# Bidirectional RNNs
All the recurrent networks we have considered up to now have a “causal” struc-ture, meaning that the state at time **t**  captures only information from the past,$x^{1} , . . . ,  x^{t-1} $, and the present input $x^t$. Some of the models we have discussedalso allow information from past **y** values to aﬀect the current state when the **y** values are available.In many applications, however, we want to output a prediction of $y^t$ that may depend on the whole input sequence.

For example, in speech recognition, the correct interpretation of the current sound as a phoneme may depend on the nextfew phonemes because of co-articulation and may even depend on the next few words because of the linguistic dependencies between nearby words: if there are two interpretations of the current word that are both acoustically plausible, we may have to look far into the future (and the past) to disambiguate them. This is also true of handwriting recognition and many other sequence-to-sequence learning tasks, described in the next section.

Bidirectional recurrent neural networks (or bidirectional RNNs) were inventedto address that need
![alt text](https://stanford.edu/~shervine/images/bidirectional-rnn.png)

As the name suggests, bidirectional RNNs combine an RNN that moves forward through time, beginning from the start of the sequence, with another RNN that moves backward through time, beginning from the end of the sequence.



In [0]:
! pip3 install torch torchvision

## Modules

In [0]:
import torch 
import torch.nn as nn
import torchvision
from torchvision import transforms

In [0]:
# Device configuration
device = torch.device('cuda' if torch.cuda.is_available() else 'cpu')

###  Hyper-parameters

In [0]:
sequence_length = 28
input_size = 28
hidden_size = 128
num_layers = 2
num_classes = 10
batch_size = 100
num_epochs = 2
learning_rate = 0.003


### Dataset

In [0]:
# MNIST dataset
train_dataset = torchvision.datasets.MNIST(root='data/',
                                           train=True, 
                                           transform=transforms.ToTensor(),
                                           download=True)

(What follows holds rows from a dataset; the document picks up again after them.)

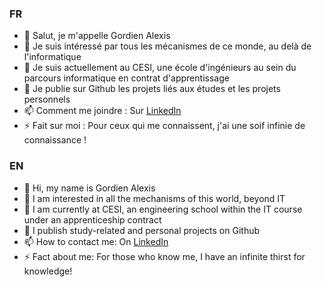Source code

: ### FR

- 👋 Salut, je m'appelle Gordien Alexis
- 👀 Je suis intéressé par tous les mécanismes de ce monde, au delà de l'informatique
- 🏫 Je suis actuellement au CESI, une école d'ingénieurs au sein du parcours informatique en contrat d'apprentissage
- 💞️ Je publie sur Github les projets liés aux études et les projets personnels
- 📫 Comment me joindre : Sur [LinkedIn](https://www.linkedin.com/in/gordien-alexis/)
- ⚡ Fait sur moi : Pour ceux qui me connaissent, j'ai une soif infinie de connaissance !

### EN

- 👋 Hi, my name is Gordien Alexis
- 👀 I am interested in all the mechanisms of this world, beyond IT
- 🏫 I am currently at CESI, an engineering school within the IT course under an apprenticeship contract
- 💞️ I publish study-related and personal projects on Github
- 📫 How to contact me: On [LinkedIn](https://www.linkedin.com/in/gordien-alexis/)
- ⚡ Fact about me: For those who know me, I have an infinite thirst for knowledge!

<!---
agordienproject/agordienproject is a ✨ special ✨ repository because its `README.md` (this file) appears on your GitHub profile.
You can click the Preview link to take a look at your changes.
--->
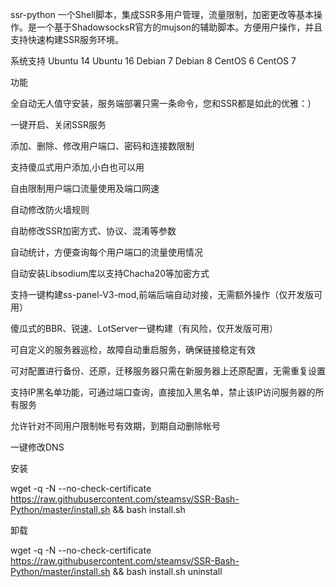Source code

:ssr-python
一个Shell脚本，集成SSR多用户管理，流量限制，加密更改等基本操作。是一个基于ShadowsocksR官方的mujson的辅助脚本。方便用户操作，并且支持快速构建SSR服务环境。

系统支持
Ubuntu 14
Ubuntu 16
Debian 7
Debian 8
CentOS 6
CentOS 7

功能

全自动无人值守安装，服务端部署只需一条命令，您和SSR都是如此的优雅：）

一键开启、关闭SSR服务

添加、删除、修改用户端口、密码和连接数限制

支持傻瓜式用户添加,小白也可以用

自由限制用户端口流量使用及端口网速

自动修改防火墙规则

自助修改SSR加密方式、协议、混淆等参数

自动统计，方便查询每个用户端口的流量使用情况

自动安装Libsodium库以支持Chacha20等加密方式

支持一键构建ss-panel-V3-mod,前端后端自动对接，无需额外操作（仅开发版可用）

傻瓜式的BBR、锐速、LotServer一键构建（有风险，仅开发版可用）

可自定义的服务器巡检，故障自动重启服务，确保链接稳定有效

可对配置进行备份、还原，迁移服务器只需在新服务器上还原配置，无需重复设置

支持IP黑名单功能，可通过端口查询，直接加入黑名单，禁止该IP访问服务器的所有服务

允许针对不同用户限制帐号有效期，到期自动删除帐号

一键修改DNS

安装

wget -q -N --no-check-certificate https://raw.githubusercontent.com/steamsv/SSR-Bash-Python/master/install.sh && bash install.sh

卸载

wget -q -N --no-check-certificate https://raw.githubusercontent.com/steamsv/SSR-Bash-Python/master/install.sh && bash install.sh uninstall
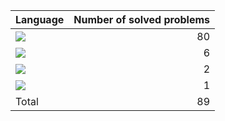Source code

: 
| Language  | Number of solved problems |
|:---|---:|
|![](https://img.shields.io/badge/Javascript-F7DF1E?style=flat&logo=JavaScript&logoColor=white)|80|
|![](https://img.shields.io/badge/Python-3776AB?style=flat&logo=python&logoColor=white)|6|
|![](https://img.shields.io/badge/C++-00599C?style=flat&logo=C++&logoColor=white)|2|
|![](https://img.shields.io/badge/C-A8B9CC?style=flat&logo=c&logoColor=white)|1|
|Total| 89|

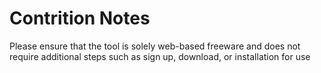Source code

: # Contrition Notes

Please ensure that the tool is solely web-based freeware and does not require additional steps such as sign up, download, or installation for use
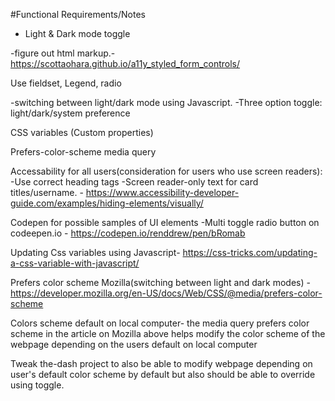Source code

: #Functional Requirements/Notes

- Light & Dark mode toggle

-figure out html markup.- https://scottaohara.github.io/a11y_styled_form_controls/

Use fieldset, Legend, radio

-switching between light/dark mode using Javascript.
-Three option toggle: light/dark/system preference

CSS variables (Custom properties)

Prefers-color-scheme media query

Accessability for all users(consideration for users who use screen readers):
-Use correct heading tags
-Screen reader-only text for card titles/username. - https://www.accessibility-developer-guide.com/examples/hiding-elements/visually/

Codepen for possible samples of UI elements
-Multi toggle radio button on codeepen.io - https://codepen.io/renddrew/pen/bRomab

Updating Css variables using Javascript- https://css-tricks.com/updating-a-css-variable-with-javascript/

Prefers color scheme Mozilla(switching between light and dark modes) - https://developer.mozilla.org/en-US/docs/Web/CSS/@media/prefers-color-scheme

Colors scheme default on local computer- the media query prefers color scheme in the article on Mozilla above helps modify the color scheme of the webpage depending on the users default on local computer

Tweak the-dash project to also be able to modify webpage depending on user's default color scheme by default but also should be able to override using toggle.
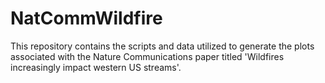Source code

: # NatCommWildfire
This repository contains the scripts and data utilized to generate the plots associated with the Nature Communications paper titled 'Wildfires increasingly impact western US streams'. 

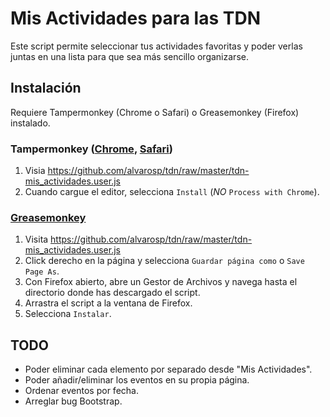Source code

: # Mis Actividades para las TDN #
Este script permite seleccionar tus actividades favoritas y poder verlas juntas en una lista para que sea más sencillo organizarse.

## Instalación ##
Requiere Tampermonkey (Chrome o Safari) o Greasemonkey (Firefox) instalado.

### Tampermonkey ([Chrome](https://chrome.google.com/webstore/detail/tampermonkey/dhdgffkkebhmkfjojejmpbldmpobfkfo), [Safari](https://tampermonkey.net)) ###
1. Visia https://github.com/alvarosp/tdn/raw/master/tdn-mis_actividades.user.js
2. Cuando cargue el editor, selecciona `Install` (*NO* `Process with Chrome`).

### [Greasemonkey](https://addons.mozilla.org/en-US/firefox/addon/greasemonkey/) ###
1. Visita https://github.com/alvarosp/tdn/raw/master/tdn-mis_actividades.user.js
2. Click derecho en la página y selecciona `Guardar página como` o `Save Page As`.
3. Con Firefox abierto, abre un Gestor de Archivos y navega hasta el directorio donde has descargado el script.
4. Arrastra el script a la ventana de Firefox.
5. Selecciona `Instalar`.

## TODO ##
* Poder eliminar cada elemento por separado desde "Mis Actividades".
* Poder añadir/eliminar los eventos en su propia página.
* Ordenar eventos por fecha.
* Arreglar bug Bootstrap.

test_dataset = torchvision.datasets.MNIST(root='data/',
                                          train=False, 
                                          transform=transforms.ToTensor())

# Data loader
train_loader = torch.utils.data.DataLoader(dataset=train_dataset,
                                           batch_size=batch_size, 
                                           shuffle=True)

test_loader = torch.utils.data.DataLoader(dataset=test_dataset,
                                          batch_size=batch_size, 
                                          shuffle=False)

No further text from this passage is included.